→ **Task to carry out**
Which lines in the records below contain the word "message"? Copy each one out.
Dataset content: Begin
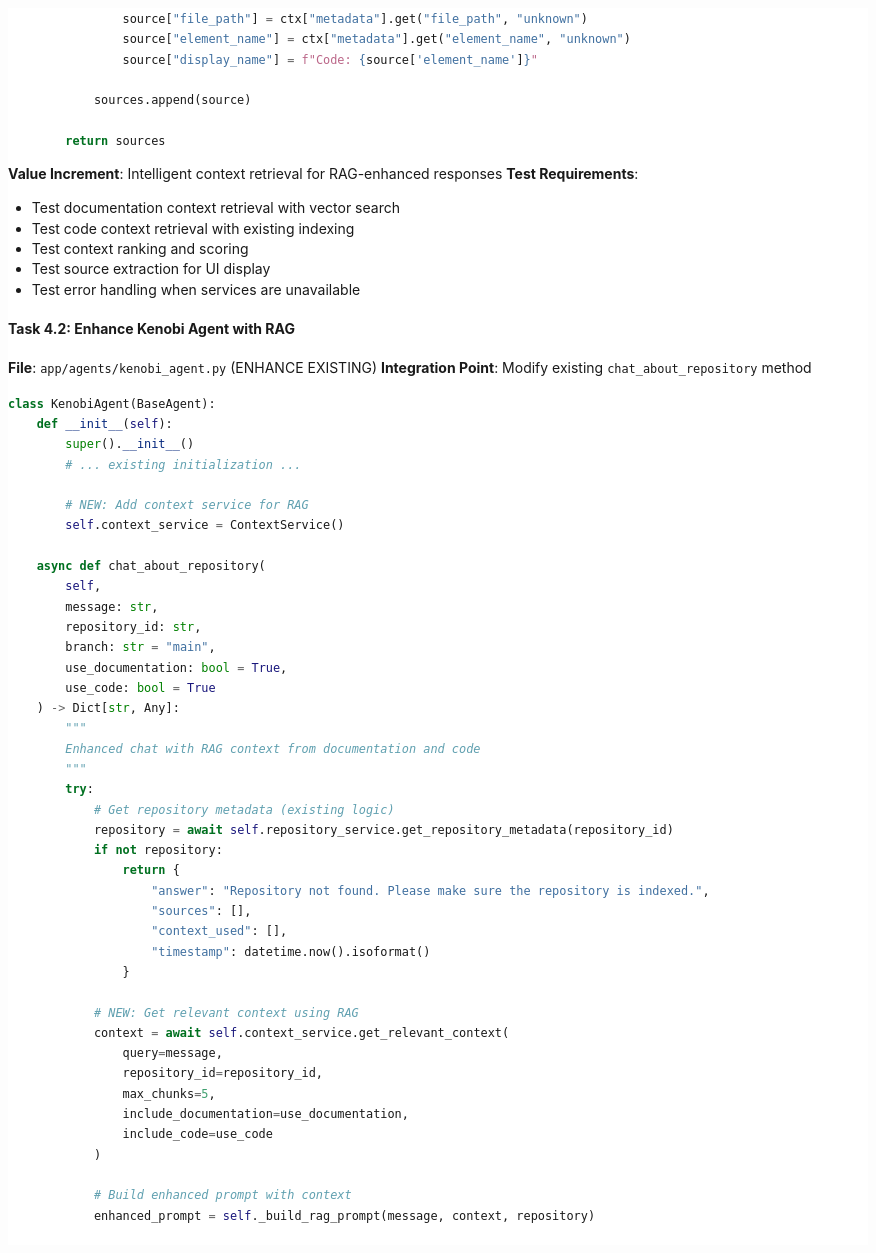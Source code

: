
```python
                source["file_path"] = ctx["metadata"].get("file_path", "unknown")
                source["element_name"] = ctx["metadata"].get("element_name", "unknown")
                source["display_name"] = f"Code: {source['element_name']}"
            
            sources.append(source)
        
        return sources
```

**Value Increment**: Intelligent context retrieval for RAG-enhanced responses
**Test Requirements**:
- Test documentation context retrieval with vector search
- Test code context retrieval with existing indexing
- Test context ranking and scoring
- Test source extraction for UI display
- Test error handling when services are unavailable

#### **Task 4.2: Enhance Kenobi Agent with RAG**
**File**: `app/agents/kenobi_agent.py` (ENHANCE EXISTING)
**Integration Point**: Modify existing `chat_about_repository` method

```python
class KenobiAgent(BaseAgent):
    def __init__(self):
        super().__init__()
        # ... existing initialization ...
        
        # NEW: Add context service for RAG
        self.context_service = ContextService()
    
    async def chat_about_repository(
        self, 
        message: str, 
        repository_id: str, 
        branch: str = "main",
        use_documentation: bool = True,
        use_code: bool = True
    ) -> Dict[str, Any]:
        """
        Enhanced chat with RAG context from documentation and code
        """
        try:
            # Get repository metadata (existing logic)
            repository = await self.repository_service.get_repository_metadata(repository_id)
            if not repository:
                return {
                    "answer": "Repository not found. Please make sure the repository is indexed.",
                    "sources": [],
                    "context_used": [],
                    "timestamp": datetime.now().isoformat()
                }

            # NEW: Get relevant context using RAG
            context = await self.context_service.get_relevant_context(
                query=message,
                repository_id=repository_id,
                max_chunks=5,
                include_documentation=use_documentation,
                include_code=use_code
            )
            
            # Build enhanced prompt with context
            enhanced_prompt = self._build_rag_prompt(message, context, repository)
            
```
Dataset content: End
→ **Task result**
        message: str, 
                query=message,
            enhanced_prompt = self._build_rag_prompt(message, context, repository)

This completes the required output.